ASSIGNED TASK: Word for word, restate the data that follows, omitting the images.

DATA RECORDS Block Start

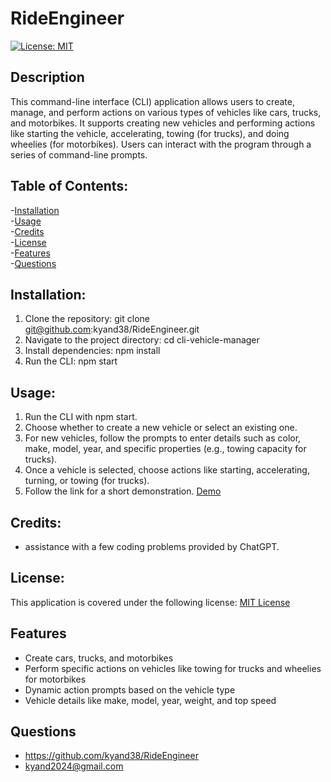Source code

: # RideEngineer
 [![License: MIT](https://img.shields.io/badge/License-MIT-yellow.svg)](https://opensource.org/licenses/MIT)

 ## Description
 This command-line interface (CLI) application allows users to create, manage, and perform actions on various types of vehicles like cars, trucks, and motorbikes. It supports creating new vehicles and performing actions like starting the vehicle, accelerating, towing (for trucks), and doing wheelies (for motorbikes). Users can interact with the program through a series of command-line prompts.
 
 ## Table of Contents:

 -[Installation](#installation)<br/>
 -[Usage](#usage)<br/>
 -[Credits](#credits)<br/>
 -[License](#license)<br/>
 -[Features](#features)<br/>
 -[Questions](#questions)<br/>

## Installation: 
1. Clone the repository: git clone git@github.com:kyand38/RideEngineer.git
2. Navigate to the project directory: cd cli-vehicle-manager
3. Install dependencies: npm install
4. Run the CLI: npm start

## Usage:
1. Run the CLI with npm start.
2. Choose whether to create a new vehicle or select an existing one.
3. For new vehicles, follow the prompts to enter details such as color, make, model, year, and specific properties (e.g., towing capacity for trucks).
4. Once a vehicle is selected, choose actions like starting, accelerating, turning, or towing (for trucks).
5. Follow the link for a short demonstration.  [Demo](https://drive.google.com/file/d/16kKZAIIUIUNkQzF40f_74kM5cuYek7_V/view)


## Credits:
 - assistance with a few coding problems provided by ChatGPT.


## License:
This application is covered under the following license:  [MIT License](https://www.gnu.org/licenses/gpl-3.0)

## Features
 - Create cars, trucks, and motorbikes  
 - Perform specific actions on vehicles like towing for trucks and wheelies for motorbikes  
 - Dynamic action prompts based on the vehicle type  
 - Vehicle details like make, model, year, weight, and top speed

## Questions
 - https://github.com/kyand38/RideEngineer
 - kyand2024@gmail.com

DATA RECORDS Block End

RESULT BELOW:
Source code

: # RideEngineer
 [![License: MIT](https://img.shields.io/badge/License-MIT-yellow.svg)](https://opensource.org/licenses/MIT)

 ## Description
 This command-line interface (CLI) application allows users to create, manage, and perform actions on various types of vehicles like cars, trucks, and motorbikes. It supports creating new vehicles and performing actions like starting the vehicle, accelerating, towing (for trucks), and doing wheelies (for motorbikes). Users can interact with the program through a series of command-line prompts.
 
 ## Table of Contents:

 -[Installation](#installation)<br/>
 -[Usage](#usage)<br/>
 -[Credits](#credits)<br/>
 -[License](#license)<br/>
 -[Features](#features)<br/>
 -[Questions](#questions)<br/>

## Installation: 
1. Clone the repository: git clone git@github.com:kyand38/RideEngineer.git
2. Navigate to the project directory: cd cli-vehicle-manager
3. Install dependencies: npm install
4. Run the CLI: npm start

## Usage:
1. Run the CLI with npm start.
2. Choose whether to create a new vehicle or select an existing one.
3. For new vehicles, follow the prompts to enter details such as color, make, model, year, and specific properties (e.g., towing capacity for trucks).
4. Once a vehicle is selected, choose actions like starting, accelerating, turning, or towing (for trucks).
5. Follow the link for a short demonstration.  [Demo](https://drive.google.com/file/d/16kKZAIIUIUNkQzF40f_74kM5cuYek7_V/view)


## Credits:
 - assistance with a few coding problems provided by ChatGPT.


## License:
This application is covered under the following license:  [MIT License](https://www.gnu.org/licenses/gpl-3.0)

## Features
 - Create cars, trucks, and motorbikes  
 - Perform specific actions on vehicles like towing for trucks and wheelies for motorbikes  
 - Dynamic action prompts based on the vehicle type  
 - Vehicle details like make, model, year, weight, and top speed

## Questions
 - https://github.com/kyand38/RideEngineer
 - kyand2024@gmail.com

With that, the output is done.